Alessio Cacciamani

Personal information
- Date of birth: 29 June 2007 (age 19)
- Place of birth: Jesi, Italy
- Height: 1.75 m (5 ft 9 in)
- Positions: Wing back; winger;

Team information
- Current team: Torino
- Number: 77

Youth career
- Biagio Nazzaro
- 0000–2022: Fano
- 2022–2023: Ancona
- 2023–2024: Torino

Senior career*
- Years: Team / Apps / (Gls)
- 2024–: Torino / 2 / (0)
- 2025–2026: → Juve Stabia (loan) / 36 / (2)

International career^{‡}
- 2025: Italy U18 / 3 / (0)
- 2025–: Italy U19 / 10 / (1)
- 2026–: Italy U21 / 1 / (0)

= Alessio Cacciamani =

Italian footballer (born 2007)

Alessio Cacciamani (born 29 June 2007) is an Italian professional footballer who plays as a forward for club Torino.

== Club career ==
Born in Jesi, in the Marche region, Cacciamani went trough the youth setups of several clubs in his home region, before joining the Torino academy in 2023.

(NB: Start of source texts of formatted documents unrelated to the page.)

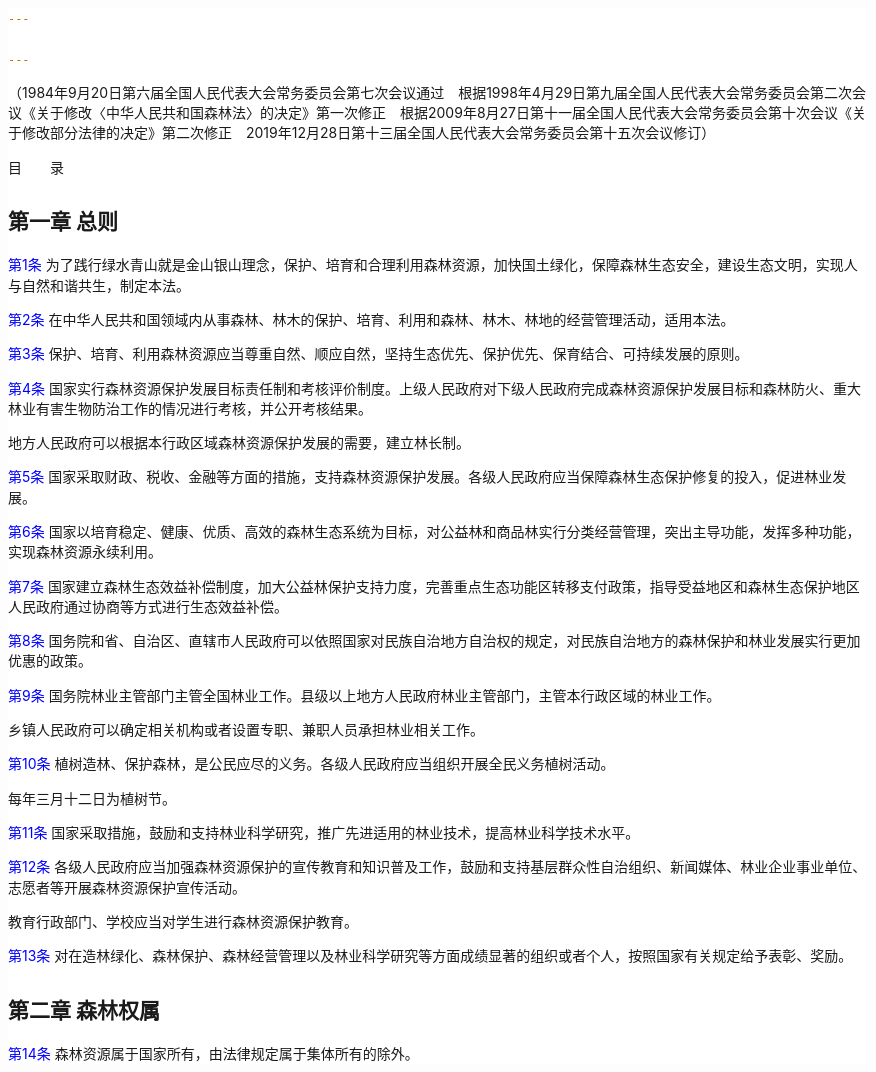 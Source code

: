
 ```yaml
---

---
```


（1984年9月20日第六届全国人民代表大会常务委员会第七次会议通过　根据1998年4月29日第九届全国人民代表大会常务委员会第二次会议《关于修改〈中华人民共和国森林法〉的决定》第一次修正　根据2009年8月27日第十一届全国人民代表大会常务委员会第十次会议《关于修改部分法律的决定》第二次修正　2019年12月28日第十三届全国人民代表大会常务委员会第十五次会议修订）

目　　录

## 第一章 总则

<a style="color:blue" name="第1条">第1条</a>  为了践行绿水青山就是金山银山理念，保护、培育和合理利用森林资源，加快国土绿化，保障森林生态安全，建设生态文明，实现人与自然和谐共生，制定本法。

<a style="color:blue" name="第2条">第2条</a>  在中华人民共和国领域内从事森林、林木的保护、培育、利用和森林、林木、林地的经营管理活动，适用本法。

<a style="color:blue" name="第3条">第3条</a>  保护、培育、利用森林资源应当尊重自然、顺应自然，坚持生态优先、保护优先、保育结合、可持续发展的原则。

<a style="color:blue" name="第4条">第4条</a>  国家实行森林资源保护发展目标责任制和考核评价制度。上级人民政府对下级人民政府完成森林资源保护发展目标和森林防火、重大林业有害生物防治工作的情况进行考核，并公开考核结果。

地方人民政府可以根据本行政区域森林资源保护发展的需要，建立林长制。

<a style="color:blue" name="第5条">第5条</a>  国家采取财政、税收、金融等方面的措施，支持森林资源保护发展。各级人民政府应当保障森林生态保护修复的投入，促进林业发展。

<a style="color:blue" name="第6条">第6条</a>  国家以培育稳定、健康、优质、高效的森林生态系统为目标，对公益林和商品林实行分类经营管理，突出主导功能，发挥多种功能，实现森林资源永续利用。

<a style="color:blue" name="第7条">第7条</a>  国家建立森林生态效益补偿制度，加大公益林保护支持力度，完善重点生态功能区转移支付政策，指导受益地区和森林生态保护地区人民政府通过协商等方式进行生态效益补偿。

<a style="color:blue" name="第8条">第8条</a>  国务院和省、自治区、直辖市人民政府可以依照国家对民族自治地方自治权的规定，对民族自治地方的森林保护和林业发展实行更加优惠的政策。

<a style="color:blue" name="第9条">第9条</a>  国务院林业主管部门主管全国林业工作。县级以上地方人民政府林业主管部门，主管本行政区域的林业工作。

乡镇人民政府可以确定相关机构或者设置专职、兼职人员承担林业相关工作。

<a style="color:blue" name="第10条">第10条</a>  植树造林、保护森林，是公民应尽的义务。各级人民政府应当组织开展全民义务植树活动。

每年三月十二日为植树节。

<a style="color:blue" name="第11条">第11条</a>  国家采取措施，鼓励和支持林业科学研究，推广先进适用的林业技术，提高林业科学技术水平。

<a style="color:blue" name="第12条">第12条</a>  各级人民政府应当加强森林资源保护的宣传教育和知识普及工作，鼓励和支持基层群众性自治组织、新闻媒体、林业企业事业单位、志愿者等开展森林资源保护宣传活动。

教育行政部门、学校应当对学生进行森林资源保护教育。

<a style="color:blue" name="第13条">第13条</a>  对在造林绿化、森林保护、森林经营管理以及林业科学研究等方面成绩显著的组织或者个人，按照国家有关规定给予表彰、奖励。

## 第二章 森林权属

<a style="color:blue" name="第14条">第14条</a>  森林资源属于国家所有，由法律规定属于集体所有的除外。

Cacciamani made his professional debut for Torino on 11 May 2025, coming on for Valentino Lazaro in the last 10 minutes of a 2–0 home Serie A loss to Inter Milan.

He signed his first professional contract with the club on the summer 2025.

He was loaned to SS Juve Stabia in Serie B for the 2025–26 season.

== International career ==
Cacciamani is a youth international for Italy, first playing with the under-18 in February 2025.

He received his first call-up to the under-21 Italian team in March 2026, making his debut on 26 March 2026.